DOL continues to identify and implement strategies to address potential fraud in the UI programs. DOL has taken steps to prevent and detect fraud in UI programs, including the CARES Act UI programs. In its fiscal year 2020 agency financial report, DOL highlighted a number of these steps, including (1) working with states and DOL’s OIG to employ data mining and data analytics to detect fraud when a claim is filed, (2) holding routine conference calls with DOL’s OIG and states to discuss and share information on UI fraud schemes, and (3) establishing training.

In May 2020, DOL began issuing specific fraud prevention and detection guidance in response to the challenges faced by state workforce agencies and the increase in suspected fraud, encouraging states to continue to uphold the integrity of the UI programs and to use the resources provided through the NASWA UI Integrity Center, including the Integrity Data Hub.[319] In addition, the guidance highlighted states’ responsibilities to perform required cross-matches to prevent potential fraud.[320] The UI Integrity Center also provides a fraud-alert application to facilitate information sharing about fraud schemes between states and the DOL OIG. According to DOL officials, the department continues to invest in the Integrity Data Hub to enhance cross-matching functionality and ensure states have access to key fraud detection services.
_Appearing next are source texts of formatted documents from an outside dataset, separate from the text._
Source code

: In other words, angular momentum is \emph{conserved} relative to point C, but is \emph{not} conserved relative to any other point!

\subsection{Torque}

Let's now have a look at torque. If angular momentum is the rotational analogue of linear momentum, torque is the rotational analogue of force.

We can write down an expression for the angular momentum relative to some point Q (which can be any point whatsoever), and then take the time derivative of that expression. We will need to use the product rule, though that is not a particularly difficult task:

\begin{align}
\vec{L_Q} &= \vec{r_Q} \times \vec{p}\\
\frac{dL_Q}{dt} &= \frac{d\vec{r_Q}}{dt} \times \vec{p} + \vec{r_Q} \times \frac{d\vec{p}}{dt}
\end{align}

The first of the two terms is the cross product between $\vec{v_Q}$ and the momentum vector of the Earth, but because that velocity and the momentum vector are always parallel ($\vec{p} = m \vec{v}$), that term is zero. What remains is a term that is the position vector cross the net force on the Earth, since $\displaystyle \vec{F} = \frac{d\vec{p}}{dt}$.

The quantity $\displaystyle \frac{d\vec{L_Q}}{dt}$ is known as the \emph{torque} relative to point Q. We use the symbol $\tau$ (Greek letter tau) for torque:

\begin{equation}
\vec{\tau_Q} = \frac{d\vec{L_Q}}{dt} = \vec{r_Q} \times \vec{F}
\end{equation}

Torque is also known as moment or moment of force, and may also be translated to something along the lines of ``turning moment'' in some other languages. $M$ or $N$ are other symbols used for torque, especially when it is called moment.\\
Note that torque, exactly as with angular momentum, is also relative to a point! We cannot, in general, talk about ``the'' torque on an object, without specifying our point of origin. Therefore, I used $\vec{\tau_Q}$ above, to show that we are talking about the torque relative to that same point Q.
Officials said that key investments include the Multi-State Cross-match, the Identity Verification solution, and Account Verification Services.
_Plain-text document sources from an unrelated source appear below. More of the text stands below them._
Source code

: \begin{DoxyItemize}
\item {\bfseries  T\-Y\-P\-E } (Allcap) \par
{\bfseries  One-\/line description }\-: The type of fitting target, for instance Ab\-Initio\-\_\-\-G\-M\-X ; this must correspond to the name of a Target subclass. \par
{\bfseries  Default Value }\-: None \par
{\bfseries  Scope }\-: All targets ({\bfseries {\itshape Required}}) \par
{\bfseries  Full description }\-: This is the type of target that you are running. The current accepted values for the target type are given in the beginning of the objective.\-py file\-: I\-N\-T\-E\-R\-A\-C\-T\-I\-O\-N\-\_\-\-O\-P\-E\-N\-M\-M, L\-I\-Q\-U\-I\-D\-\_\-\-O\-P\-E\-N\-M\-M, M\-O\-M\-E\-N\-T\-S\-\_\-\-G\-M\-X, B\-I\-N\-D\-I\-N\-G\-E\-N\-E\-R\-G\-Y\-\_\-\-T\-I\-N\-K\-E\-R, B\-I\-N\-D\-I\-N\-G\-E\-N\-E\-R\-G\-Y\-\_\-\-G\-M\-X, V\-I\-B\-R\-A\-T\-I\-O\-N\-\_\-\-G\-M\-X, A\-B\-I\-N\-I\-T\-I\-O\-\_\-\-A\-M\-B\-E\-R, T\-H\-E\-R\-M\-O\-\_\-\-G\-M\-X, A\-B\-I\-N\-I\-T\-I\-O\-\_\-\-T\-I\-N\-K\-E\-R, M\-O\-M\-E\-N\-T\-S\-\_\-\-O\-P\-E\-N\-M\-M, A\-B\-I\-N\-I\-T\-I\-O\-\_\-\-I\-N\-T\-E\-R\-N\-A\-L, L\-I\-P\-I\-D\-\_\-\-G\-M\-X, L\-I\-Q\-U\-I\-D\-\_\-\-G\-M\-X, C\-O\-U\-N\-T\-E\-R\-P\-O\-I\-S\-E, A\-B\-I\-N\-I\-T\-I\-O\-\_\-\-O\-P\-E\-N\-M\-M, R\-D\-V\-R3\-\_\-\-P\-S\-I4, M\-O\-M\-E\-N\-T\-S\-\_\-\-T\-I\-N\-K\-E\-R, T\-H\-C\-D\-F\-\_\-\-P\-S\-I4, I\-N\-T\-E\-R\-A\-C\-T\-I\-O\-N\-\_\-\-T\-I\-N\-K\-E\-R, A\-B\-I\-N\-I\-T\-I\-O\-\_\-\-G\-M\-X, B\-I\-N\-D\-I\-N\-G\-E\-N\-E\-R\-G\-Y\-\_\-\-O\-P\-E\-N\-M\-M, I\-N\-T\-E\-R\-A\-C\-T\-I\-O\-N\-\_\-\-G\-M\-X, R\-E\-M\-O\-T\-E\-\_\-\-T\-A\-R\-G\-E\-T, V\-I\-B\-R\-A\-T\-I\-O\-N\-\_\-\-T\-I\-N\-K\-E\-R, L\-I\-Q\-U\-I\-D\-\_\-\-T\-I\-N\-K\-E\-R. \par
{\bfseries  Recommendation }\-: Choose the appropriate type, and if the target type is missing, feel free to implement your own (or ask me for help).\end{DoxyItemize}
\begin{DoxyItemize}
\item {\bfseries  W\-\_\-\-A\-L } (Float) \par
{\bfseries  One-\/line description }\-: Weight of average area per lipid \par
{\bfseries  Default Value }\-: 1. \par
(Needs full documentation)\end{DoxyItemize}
Also, as we have previously reported, DOL made two allotments of $100 million available to states, in September 2020 and January 2021, respectively, to address potential fraud and identity theft in the PUA and PEUC programs.[321] According to DOL, states have reported using the funds from the January 2021 allotment to, among other things, hire additional data analytic and fraud investigator staff, hire third-party vendors to conduct fraud risk and cybersecurity assessments of states’ UI systems, subscribe to identity verification and identity proofing solutions, and coordinate with finance departments and law enforcement to aid in the recovery of overpaid benefits. States also reported using this funding to make updates to their systems, including purchasing fraud prevention software, fraud detection software, and data mining tools. In addition, states reported enhancing their UI systems by implementing multifactor authentication, automating claim validation, and creating portals for individuals to report fraud.[322]

The American Rescue Plan Act of 2021 provided DOL with $2 billion to combat potential fraud, among other things.